Menschenrechtsverletzungen im Gaza-Krieg
Während der US-Präsident Dialogbereitschaft signalisiert, scheint der Dialog zwischen Israelis und Palästinensern in weite Ferne gerückt zu sein. Seit dem Gaza-Krieg zu Beginn dieses Jahres sind die Fronten verhärtet.
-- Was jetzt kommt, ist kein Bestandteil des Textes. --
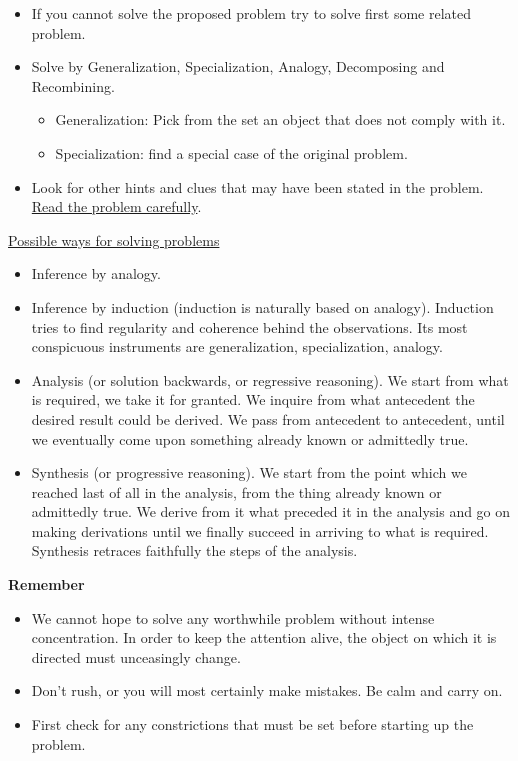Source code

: \documentclass[12pt]{article}
\begin{document}
\begin{flushleft}
\begin{itemize}
	 \item If you cannot solve the proposed problem try to solve first some related problem. 
	 \item Solve by Generalization, Specialization, Analogy, Decomposing and Recombining. 
	 	\begin{itemize}
	 	\item Generalization: Pick from the set an object that does not comply with it. 
	 	\item Specialization: find a special case of the original problem.
	 	\end{itemize}
	 \item Look for other hints and clues that may have been stated in the problem. \uline{Read the problem carefully}. \linebreak
	\end{itemize}  	 
	
	\uline{Possible ways for solving problems}  
	\begin{itemize}
	\item Inference by analogy. 
	\item Inference by induction (induction is naturally based on analogy). Induction tries to find regularity and coherence behind the observations. Its most conspicuous instruments are generalization, specialization, analogy. 
	\item Analysis (or solution backwards, or regressive reasoning). We start from what is required, we take it for granted. We inquire from what antecedent the desired result could be derived. We pass from antecedent to antecedent, until we eventually come upon something already known or admittedly true. 
	\item Synthesis (or progressive reasoning). We start from the point which we reached last of all in the analysis, from the thing already known or admittedly true. We derive from it what preceded it in the analysis and go on making derivations until we finally succeed in arriving to what is required. Synthesis retraces faithfully the steps of the analysis. \linebreak
	\end{itemize}  
	
	\textbf{Remember} 
	\begin{itemize}
	\item We cannot hope to solve any worthwhile problem without intense concentration. In order to keep the attention alive, the object on which it is directed must unceasingly change. 
	\item Don't rush, or you will most certainly make mistakes. Be calm and carry on. 
	\item First check for any constrictions that must be set before starting up the problem. \linebreak
	\end{itemize}  


\end{flushleft}
\end{document}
In Gaza reagierten die Israelis auf den jahrelangen Raketenbeschuss der Hamas - mit unverhältnismäßigen Mitteln, wie viele neutrale Beobachter kritisieren. Erst Mitte März berichtete die liberale israelische Zeitung Ha'aretz über Tötungen palästinensischer Zivilisten. Jetzt hat auch eine unabhängige medizinische Kommission bestätigt, dass es während der israelischen Offensive zu schweren Verletzungen des humanitären Völkerrechts und der Menschenrechte gekommen ist.
Chinatown in Tel Aviv
Nur 70 Kilometer nördlich von Gaza, in Tel Aviv, ist vom Konflikt mit den Palästinensern nichts zu spüren. Außer, dass hier kaum noch welche arbeiten. Seit der zweiten Intifada, seit Israel die Palästinenser als Sicherheitsrisiko betrachtet, werden nämlich palästinensische Arbeitskräfte durch asiatische Billigarbeiter ersetzt. Schätzungsweise 200.000 leben derzeit in Israel: Philippinerinnen, die Israels hochbetagter Gründergeneration als Haushälterinnen und Pflegerinnen dienen, Thailänder, die auf den Feldern arbeiten und Chinesen, die als Bauarbeiter schuften: Meist unter Bedingungen, die an Leibeigenschaft grenzen.